BEGIN Stored data

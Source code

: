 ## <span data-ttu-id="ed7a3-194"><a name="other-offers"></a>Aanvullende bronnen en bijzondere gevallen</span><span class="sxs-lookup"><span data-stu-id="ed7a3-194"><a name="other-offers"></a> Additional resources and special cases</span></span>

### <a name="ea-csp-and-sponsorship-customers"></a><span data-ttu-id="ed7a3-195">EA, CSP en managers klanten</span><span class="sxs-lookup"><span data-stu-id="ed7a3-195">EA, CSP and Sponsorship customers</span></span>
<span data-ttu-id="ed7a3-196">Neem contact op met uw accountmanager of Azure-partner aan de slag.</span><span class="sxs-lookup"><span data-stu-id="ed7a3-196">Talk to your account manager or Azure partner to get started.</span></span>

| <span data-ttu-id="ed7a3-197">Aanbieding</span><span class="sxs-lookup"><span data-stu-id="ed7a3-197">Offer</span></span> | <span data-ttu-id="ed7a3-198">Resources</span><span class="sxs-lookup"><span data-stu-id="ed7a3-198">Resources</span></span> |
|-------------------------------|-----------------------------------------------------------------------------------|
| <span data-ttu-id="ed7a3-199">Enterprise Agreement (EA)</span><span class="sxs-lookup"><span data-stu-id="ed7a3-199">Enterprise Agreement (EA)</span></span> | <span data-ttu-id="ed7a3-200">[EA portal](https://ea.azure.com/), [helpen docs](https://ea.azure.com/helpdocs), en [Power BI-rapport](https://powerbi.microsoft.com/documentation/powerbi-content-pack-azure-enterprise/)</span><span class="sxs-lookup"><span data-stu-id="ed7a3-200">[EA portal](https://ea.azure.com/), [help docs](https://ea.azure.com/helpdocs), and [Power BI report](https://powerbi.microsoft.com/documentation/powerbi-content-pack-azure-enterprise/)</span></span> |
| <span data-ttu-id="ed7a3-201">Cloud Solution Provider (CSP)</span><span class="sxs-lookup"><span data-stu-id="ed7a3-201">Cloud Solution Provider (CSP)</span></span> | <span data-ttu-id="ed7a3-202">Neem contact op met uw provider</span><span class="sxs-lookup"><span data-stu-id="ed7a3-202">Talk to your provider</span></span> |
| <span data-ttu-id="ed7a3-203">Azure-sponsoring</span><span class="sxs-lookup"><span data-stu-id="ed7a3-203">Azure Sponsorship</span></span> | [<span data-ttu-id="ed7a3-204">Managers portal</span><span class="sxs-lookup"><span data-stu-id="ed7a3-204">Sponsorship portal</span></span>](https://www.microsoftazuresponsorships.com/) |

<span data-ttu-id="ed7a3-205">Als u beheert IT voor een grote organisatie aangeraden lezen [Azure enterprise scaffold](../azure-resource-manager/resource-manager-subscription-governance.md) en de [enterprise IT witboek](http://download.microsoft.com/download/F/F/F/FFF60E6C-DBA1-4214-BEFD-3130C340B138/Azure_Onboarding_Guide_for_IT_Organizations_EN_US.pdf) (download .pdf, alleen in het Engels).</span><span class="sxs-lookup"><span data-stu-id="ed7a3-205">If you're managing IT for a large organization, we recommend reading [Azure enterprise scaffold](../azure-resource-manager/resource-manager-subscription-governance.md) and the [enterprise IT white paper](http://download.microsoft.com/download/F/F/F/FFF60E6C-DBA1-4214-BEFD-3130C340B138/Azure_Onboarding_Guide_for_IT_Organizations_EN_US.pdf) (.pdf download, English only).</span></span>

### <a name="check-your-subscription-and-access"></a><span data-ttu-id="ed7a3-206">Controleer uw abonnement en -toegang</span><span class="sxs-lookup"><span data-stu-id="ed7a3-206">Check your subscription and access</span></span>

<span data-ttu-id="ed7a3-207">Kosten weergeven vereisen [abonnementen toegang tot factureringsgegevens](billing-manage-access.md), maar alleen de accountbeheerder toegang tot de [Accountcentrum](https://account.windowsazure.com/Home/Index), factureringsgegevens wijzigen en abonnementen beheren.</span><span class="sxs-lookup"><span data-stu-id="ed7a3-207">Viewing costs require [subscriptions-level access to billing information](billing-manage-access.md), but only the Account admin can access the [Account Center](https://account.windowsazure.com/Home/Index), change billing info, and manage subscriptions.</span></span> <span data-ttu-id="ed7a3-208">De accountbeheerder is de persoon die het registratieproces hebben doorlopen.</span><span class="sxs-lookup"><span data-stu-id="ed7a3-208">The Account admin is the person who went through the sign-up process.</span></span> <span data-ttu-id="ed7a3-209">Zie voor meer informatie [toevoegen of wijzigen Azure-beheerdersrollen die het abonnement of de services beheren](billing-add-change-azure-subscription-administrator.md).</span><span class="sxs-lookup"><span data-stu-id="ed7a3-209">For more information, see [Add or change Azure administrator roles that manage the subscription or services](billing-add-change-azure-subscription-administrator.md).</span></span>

END Stored data

- Task goal -
Take exactly the lines from the one containing "to get started.</span></span>" through the one containing "Sponsorship</span></span> | [<span" in the data above, and output them with nothing added.

- Written response -
<span data-ttu-id="ed7a3-196">Neem contact op met uw accountmanager of Azure-partner aan de slag.</span><span class="sxs-lookup"><span data-stu-id="ed7a3-196">Talk to your account manager or Azure partner to get started.</span></span>

| <span data-ttu-id="ed7a3-197">Aanbieding</span><span class="sxs-lookup"><span data-stu-id="ed7a3-197">Offer</span></span> | <span data-ttu-id="ed7a3-198">Resources</span><span class="sxs-lookup"><span data-stu-id="ed7a3-198">Resources</span></span> |
|-------------------------------|-----------------------------------------------------------------------------------|
| <span data-ttu-id="ed7a3-199">Enterprise Agreement (EA)</span><span class="sxs-lookup"><span data-stu-id="ed7a3-199">Enterprise Agreement (EA)</span></span> | <span data-ttu-id="ed7a3-200">[EA portal](https://ea.azure.com/), [helpen docs](https://ea.azure.com/helpdocs), en [Power BI-rapport](https://powerbi.microsoft.com/documentation/powerbi-content-pack-azure-enterprise/)</span><span class="sxs-lookup"><span data-stu-id="ed7a3-200">[EA portal](https://ea.azure.com/), [help docs](https://ea.azure.com/helpdocs), and [Power BI report](https://powerbi.microsoft.com/documentation/powerbi-content-pack-azure-enterprise/)</span></span> |
| <span data-ttu-id="ed7a3-201">Cloud Solution Provider (CSP)</span><span class="sxs-lookup"><span data-stu-id="ed7a3-201">Cloud Solution Provider (CSP)</span></span> | <span data-ttu-id="ed7a3-202">Neem contact op met uw provider</span><span class="sxs-lookup"><span data-stu-id="ed7a3-202">Talk to your provider</span></span> |
| <span data-ttu-id="ed7a3-203">Azure-sponsoring</span><span class="sxs-lookup"><span data-stu-id="ed7a3-203">Azure Sponsorship</span></span> | [<span data-ttu-id="ed7a3-204">Managers portal</span><span class="sxs-lookup"><span data-stu-id="ed7a3-204">Sponsorship portal</span></span>](https://www.microsoftazuresponsorships.com/) |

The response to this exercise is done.